Для начала она позвонила в магазин женского платья на Площади Кастилии, в котором всегда совершала покупки, когда оказывалась в Мадриде. И заказала платье, шляпку и туфли из последней коллекции Balenciaga с доставкой на ее имя в отель Silken Puerta America.
– Все равно что, лишь бы моего размера, – ответила она на вопрос управляющей магазина, с которой имела дело много лет. – Представляете, Анхелина, так случилось, что мне совершенно не в чем выйти из отеля. Мой багаж потеряли в аэропорту.
– Это просто ужасно! – с искренним сочувствием воскликнула женщина. По собственному опыту общения с мадам Ламиани она знала, что утерянные чемоданы с одеждой стоили немалых денег. Обворожительная мадам Ламиани никогда не скупилась, выбирая для себя наряды.
– Но легко поправимо, поскольку есть ваш чудесный магазин, – польстила ей Ламия. – А после полудня я сама загляну к вам и выберу все, что мне понравится. Поэтому не прощаюсь!

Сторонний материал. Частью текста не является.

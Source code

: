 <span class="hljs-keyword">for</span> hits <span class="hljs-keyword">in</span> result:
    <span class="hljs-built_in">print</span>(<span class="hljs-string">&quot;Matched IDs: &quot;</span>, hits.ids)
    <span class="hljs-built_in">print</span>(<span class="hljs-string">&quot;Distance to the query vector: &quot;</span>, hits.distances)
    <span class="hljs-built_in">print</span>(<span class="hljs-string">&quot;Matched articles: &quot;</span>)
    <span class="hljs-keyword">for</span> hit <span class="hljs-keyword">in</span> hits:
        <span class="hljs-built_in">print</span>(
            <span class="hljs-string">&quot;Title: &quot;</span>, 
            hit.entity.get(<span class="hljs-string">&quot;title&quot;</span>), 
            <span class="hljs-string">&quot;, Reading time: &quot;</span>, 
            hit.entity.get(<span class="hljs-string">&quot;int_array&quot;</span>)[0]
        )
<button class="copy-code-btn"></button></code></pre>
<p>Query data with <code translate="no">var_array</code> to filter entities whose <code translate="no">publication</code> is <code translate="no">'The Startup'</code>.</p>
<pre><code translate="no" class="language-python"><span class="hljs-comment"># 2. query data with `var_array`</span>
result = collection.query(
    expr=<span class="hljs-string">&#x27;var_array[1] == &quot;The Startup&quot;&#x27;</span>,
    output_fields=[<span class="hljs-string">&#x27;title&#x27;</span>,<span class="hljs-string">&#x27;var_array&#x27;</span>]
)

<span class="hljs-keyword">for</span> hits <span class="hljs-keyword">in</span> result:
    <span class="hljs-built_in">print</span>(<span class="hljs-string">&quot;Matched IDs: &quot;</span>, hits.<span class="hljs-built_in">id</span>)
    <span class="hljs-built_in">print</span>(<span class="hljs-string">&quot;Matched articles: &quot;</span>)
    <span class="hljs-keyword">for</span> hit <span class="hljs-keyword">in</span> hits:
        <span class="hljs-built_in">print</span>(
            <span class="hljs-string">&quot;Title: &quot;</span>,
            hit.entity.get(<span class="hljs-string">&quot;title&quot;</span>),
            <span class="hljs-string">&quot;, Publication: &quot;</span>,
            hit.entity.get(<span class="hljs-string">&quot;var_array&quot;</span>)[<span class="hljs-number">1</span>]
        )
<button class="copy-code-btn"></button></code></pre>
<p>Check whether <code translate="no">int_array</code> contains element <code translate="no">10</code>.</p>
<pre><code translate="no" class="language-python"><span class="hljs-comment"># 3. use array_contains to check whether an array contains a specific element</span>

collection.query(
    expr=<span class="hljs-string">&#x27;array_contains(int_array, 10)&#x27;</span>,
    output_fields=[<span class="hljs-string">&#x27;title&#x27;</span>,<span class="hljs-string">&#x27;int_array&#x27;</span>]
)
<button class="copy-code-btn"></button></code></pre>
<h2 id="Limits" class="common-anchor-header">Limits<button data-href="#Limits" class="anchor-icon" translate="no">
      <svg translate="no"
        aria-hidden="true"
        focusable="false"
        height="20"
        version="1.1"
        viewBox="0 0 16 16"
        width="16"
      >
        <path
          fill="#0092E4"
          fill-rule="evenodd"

После этого Ламия посетила находящийся в отеле СПА-салон, услугами которого она не раз пользовалась в прежние годы. Ламию и здесь не забыли, как и ее безумно-расточительную щедрость, поэтому встретили радостными улыбками.
– El futuro pertenece a quienes creen en sus sueños, – прошептала Ламия, медленно входя в бассейн и ощущая, как горячая вода поднимается от ее коленей к животу, а затем к груди, доставляя почти чувственное наслаждение. – Будущее принадлежит тем, кто верит в свои мечты.
Она искренне верила в это.
Ламия долго плавала в бассейне, а потом нежилась в турецкой бане. Затем она отдала свое обнаженное тело в руки массажиста, даровавшего ей истинное блаженство. После этого, накинув халат, Ламия решила навестить визажиста-стилиста, чей рекламный проспект она увидела в холле отеля. В броской рекламе обещали создать «неотразимый в глазах мужчины образ». Это заинтересовало Ламию, как бизнесмена – происки конкурентов.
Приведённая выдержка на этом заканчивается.